Ingenicomm was recently featured in the June issue Virginia Business magazine.
The article covered the company’s continued work with NASA, the International Space Station, Japanese Aerospace Exploration Agency and Canadian Space Agency.
“Targeting the international market is a natural for our company,” company President and CEO Amit Puri said in the interview. He start the business in 2010 after working at companies that worked with international and domestic space agencies.
“My first job out of college was as a ground-systems engineer at Avtec Systems, a small aerospace contractor located in Fairfax,” Puri said. “At the time, Avtec was a key supplier of data-processing equipment to NASA, and the job introduced me to the aerospace market.”

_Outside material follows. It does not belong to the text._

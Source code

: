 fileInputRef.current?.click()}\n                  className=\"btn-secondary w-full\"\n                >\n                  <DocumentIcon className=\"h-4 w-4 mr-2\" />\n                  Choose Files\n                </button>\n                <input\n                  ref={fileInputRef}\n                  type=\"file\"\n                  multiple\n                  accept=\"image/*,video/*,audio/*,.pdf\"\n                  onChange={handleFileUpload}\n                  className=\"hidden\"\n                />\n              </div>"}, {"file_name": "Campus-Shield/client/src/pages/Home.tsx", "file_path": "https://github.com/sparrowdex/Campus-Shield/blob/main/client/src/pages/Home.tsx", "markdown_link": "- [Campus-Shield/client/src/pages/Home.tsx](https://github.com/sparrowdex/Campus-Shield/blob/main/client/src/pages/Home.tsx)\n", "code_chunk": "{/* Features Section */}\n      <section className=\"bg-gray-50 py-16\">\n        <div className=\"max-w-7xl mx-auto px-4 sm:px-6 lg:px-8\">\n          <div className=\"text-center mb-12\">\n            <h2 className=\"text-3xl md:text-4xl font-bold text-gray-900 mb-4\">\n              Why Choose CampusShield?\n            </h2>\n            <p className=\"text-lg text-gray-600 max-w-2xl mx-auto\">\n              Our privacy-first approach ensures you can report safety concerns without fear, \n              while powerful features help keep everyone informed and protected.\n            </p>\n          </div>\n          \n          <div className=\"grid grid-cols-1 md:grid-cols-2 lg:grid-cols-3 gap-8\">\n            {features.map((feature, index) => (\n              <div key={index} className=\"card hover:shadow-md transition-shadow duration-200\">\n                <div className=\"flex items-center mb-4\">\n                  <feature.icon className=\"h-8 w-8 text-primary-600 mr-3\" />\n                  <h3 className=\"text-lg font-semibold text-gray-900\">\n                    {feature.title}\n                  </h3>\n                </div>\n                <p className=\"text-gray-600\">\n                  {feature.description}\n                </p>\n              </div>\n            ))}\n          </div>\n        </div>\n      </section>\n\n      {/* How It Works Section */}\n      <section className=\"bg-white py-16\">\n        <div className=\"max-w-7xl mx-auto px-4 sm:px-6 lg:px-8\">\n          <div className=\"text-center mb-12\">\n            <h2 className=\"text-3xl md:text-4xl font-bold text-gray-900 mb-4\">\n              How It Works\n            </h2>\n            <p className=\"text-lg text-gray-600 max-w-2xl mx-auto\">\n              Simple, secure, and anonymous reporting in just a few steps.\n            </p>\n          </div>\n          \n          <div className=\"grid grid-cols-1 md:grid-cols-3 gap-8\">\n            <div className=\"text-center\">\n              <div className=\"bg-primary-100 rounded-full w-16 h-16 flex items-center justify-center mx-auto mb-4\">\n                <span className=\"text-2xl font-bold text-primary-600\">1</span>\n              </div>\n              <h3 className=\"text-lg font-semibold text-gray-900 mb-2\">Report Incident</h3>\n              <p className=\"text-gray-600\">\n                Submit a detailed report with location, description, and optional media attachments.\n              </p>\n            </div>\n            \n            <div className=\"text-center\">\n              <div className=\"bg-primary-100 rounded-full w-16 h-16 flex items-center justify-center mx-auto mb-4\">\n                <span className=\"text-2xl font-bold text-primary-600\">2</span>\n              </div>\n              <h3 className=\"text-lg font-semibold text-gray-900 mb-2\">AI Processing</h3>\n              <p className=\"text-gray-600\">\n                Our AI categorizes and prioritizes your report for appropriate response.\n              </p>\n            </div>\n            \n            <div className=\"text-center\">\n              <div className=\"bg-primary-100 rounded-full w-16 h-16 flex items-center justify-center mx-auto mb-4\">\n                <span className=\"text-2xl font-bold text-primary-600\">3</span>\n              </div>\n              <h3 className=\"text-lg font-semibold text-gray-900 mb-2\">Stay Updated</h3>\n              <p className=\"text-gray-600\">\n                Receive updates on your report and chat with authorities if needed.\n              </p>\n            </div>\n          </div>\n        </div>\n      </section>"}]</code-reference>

Ingenicomm ranked No. 8 on the 2016 Fantastic 50, an annual list of the fastest-growing small companies in Virginia. The company recorded a revenue growth rate of 692.5 percent from 2011 to 2014 and has 40 employees, about half of whom work in Chantilly and an office in Greenbelt, Md. The other employees are located in White Sands, N.M.
Ingenicomm supports a significant portion of the scientific and exploratory spacecraft operated by NASA, the National Oceanic and Atmospheric Administration (NOAA) and the United States Geological Survey (USGS). The company also works with a variety of domestic defense and intelligence programs. Ingenicomm developed equipment is used to support critical early warning and missile detection systems such as the Space-Based Space Surveillance and Space-Based Infrared system operated by the U.S. Air Force.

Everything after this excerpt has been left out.